─── INPUT MATERIAL ───
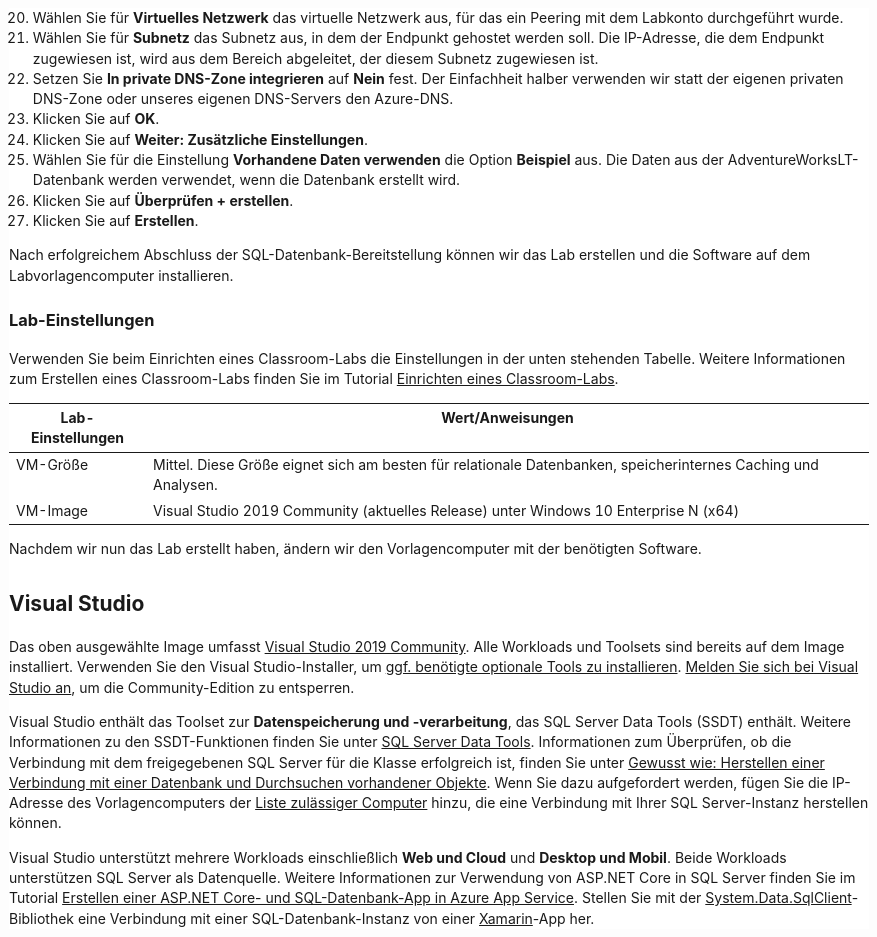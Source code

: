 20. Wählen Sie für **Virtuelles Netzwerk** das virtuelle Netzwerk aus, für das ein Peering mit dem Labkonto durchgeführt wurde.
21. Wählen Sie für **Subnetz** das Subnetz aus, in dem der Endpunkt gehostet werden soll.  Die IP-Adresse, die dem Endpunkt zugewiesen ist, wird aus dem Bereich abgeleitet, der diesem Subnetz zugewiesen ist.
22. Setzen Sie **In private DNS-Zone integrieren** auf **Nein** fest. Der Einfachheit halber verwenden wir statt der eigenen privaten DNS-Zone oder unseres eigenen DNS-Servers den Azure-DNS.
23. Klicken Sie auf **OK**.
24. Klicken Sie auf **Weiter: Zusätzliche Einstellungen**.
25. Wählen Sie für die Einstellung **Vorhandene Daten verwenden** die Option **Beispiel** aus.  Die Daten aus der AdventureWorksLT-Datenbank werden verwendet, wenn die Datenbank erstellt wird.
26. Klicken Sie auf **Überprüfen + erstellen**.
27. Klicken Sie auf **Erstellen**.

Nach erfolgreichem Abschluss der SQL-Datenbank-Bereitstellung können wir das Lab erstellen und die Software auf dem Labvorlagencomputer installieren.

### <a name="lab-settings"></a>Lab-Einstellungen

Verwenden Sie beim Einrichten eines Classroom-Labs die Einstellungen in der unten stehenden Tabelle. Weitere Informationen zum Erstellen eines Classroom-Labs finden Sie im Tutorial [Einrichten eines Classroom-Labs](tutorial-setup-classroom-lab.md).

| Lab-Einstellungen | Wert/Anweisungen |
| ------------ | ------------------ |
| VM-Größe | Mittel. Diese Größe eignet sich am besten für relationale Datenbanken, speicherinternes Caching und Analysen. |
| VM-Image | Visual Studio 2019 Community (aktuelles Release) unter Windows 10 Enterprise N (x64) |

Nachdem wir nun das Lab erstellt haben, ändern wir den Vorlagencomputer mit der benötigten Software.

## <a name="visual-studio"></a>Visual Studio

Das oben ausgewählte Image umfasst [Visual Studio 2019 Community](https://visualstudio.microsoft.com/vs/community/).  Alle Workloads und Toolsets sind bereits auf dem Image installiert.  Verwenden Sie den Visual Studio-Installer, um [ggf. benötigte optionale Tools zu installieren](https://docs.microsoft.com/visualstudio/install/modify-visual-studio?view=vs-2019).  [Melden Sie sich bei Visual Studio an](https://docs.microsoft.com/visualstudio/ide/signing-in-to-visual-studio?view=vs-2019#how-to-sign-in-to-visual-studio), um die Community-Edition zu entsperren.

Visual Studio enthält das Toolset zur **Datenspeicherung und -verarbeitung**, das SQL Server Data Tools (SSDT) enthält.  Weitere Informationen zu den SSDT-Funktionen finden Sie unter [SQL Server Data Tools](https://docs.microsoft.com/sql/ssdt/sql-server-data-tools?view=sql-server-ver15).  Informationen zum Überprüfen, ob die Verbindung mit dem freigegebenen SQL Server für die Klasse erfolgreich ist, finden Sie unter [Gewusst wie: Herstellen einer Verbindung mit einer Datenbank und Durchsuchen vorhandener Objekte](https://docs.microsoft.com/sql/ssdt/how-to-connect-to-a-database-and-browse-existing-objects?view=sql-server-ver15). Wenn Sie dazu aufgefordert werden, fügen Sie die IP-Adresse des Vorlagencomputers der [Liste zulässiger Computer](https://docs.microsoft.com/azure/azure-sql/database/firewall-configure) hinzu, die eine Verbindung mit Ihrer SQL Server-Instanz herstellen können.

Visual Studio unterstützt mehrere Workloads einschließlich **Web und Cloud** und **Desktop und Mobil**.  Beide Workloads unterstützen SQL Server als Datenquelle. Weitere Informationen zur Verwendung von ASP.NET Core in SQL Server finden Sie im Tutorial [Erstellen einer ASP.NET Core- und SQL-Datenbank-App in Azure App Service](https://docs.microsoft.com/azure/app-service/app-service-web-tutorial-dotnetcore-sqldb).  Stellen Sie mit der [System.Data.SqlClient](https://docs.microsoft.com/dotnet/api/system.data.sqlclient)-Bibliothek eine Verbindung mit einer SQL-Datenbank-Instanz von einer [Xamarin](https://docs.microsoft.com/xamarin)-App her.
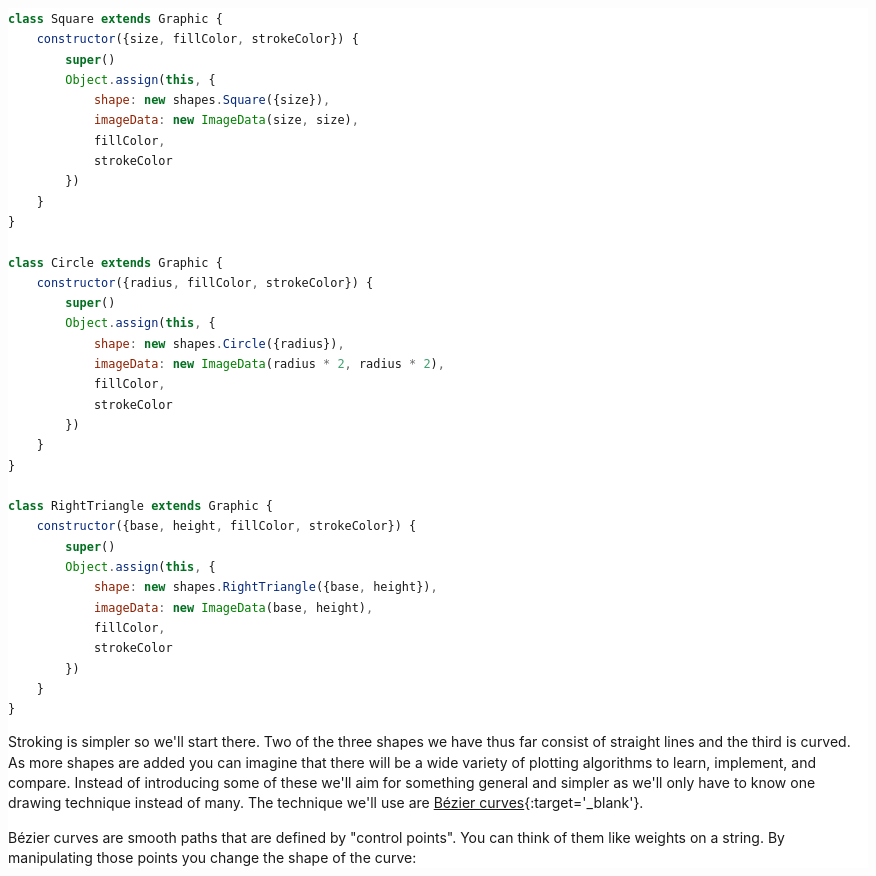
 ```js
class Square extends Graphic {
    constructor({size, fillColor, strokeColor}) {
        super()
        Object.assign(this, {
            shape: new shapes.Square({size}),
            imageData: new ImageData(size, size),
            fillColor,
            strokeColor
        })
    }
}

class Circle extends Graphic {
    constructor({radius, fillColor, strokeColor}) {
        super()
        Object.assign(this, {
            shape: new shapes.Circle({radius}),
            imageData: new ImageData(radius * 2, radius * 2),
            fillColor,
            strokeColor
        })
    }
}

class RightTriangle extends Graphic {
    constructor({base, height, fillColor, strokeColor}) {
        super()
        Object.assign(this, {
            shape: new shapes.RightTriangle({base, height}),
            imageData: new ImageData(base, height),
            fillColor,
            strokeColor
        })
    }
}
```

Stroking is simpler so we'll start there. Two of the three shapes we have thus far
consist of straight lines and the third is curved. As more shapes are added you can
imagine that there will be a wide variety of plotting algorithms to learn, implement,
and compare. Instead of introducing some of these we'll aim for something general
and simpler as we'll only have to know one drawing technique instead of many.
The technique we'll use are [Bézier curves](https://en.wikipedia.org/wiki/B%C3%A9zier_curve){:target='_blank'}.

Bézier curves are smooth paths that are defined by "control points". You can think of
them like weights on a string. By manipulating those points you change the shape of the curve:

<figure>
───
EXERCISE →
Copy the records above exactly, starting at the line that contains "Stroking is simpler" and ending at the last line, and leave out all earlier lines.

SOLUTION BELOW →
Stroking is simpler so we'll start there. Two of the three shapes we have thus far
consist of straight lines and the third is curved. As more shapes are added you can
imagine that there will be a wide variety of plotting algorithms to learn, implement,
and compare. Instead of introducing some of these we'll aim for something general
and simpler as we'll only have to know one drawing technique instead of many.
The technique we'll use are [Bézier curves](https://en.wikipedia.org/wiki/B%C3%A9zier_curve){:target='_blank'}.

Bézier curves are smooth paths that are defined by "control points". You can think of
them like weights on a string. By manipulating those points you change the shape of the curve:

<figure>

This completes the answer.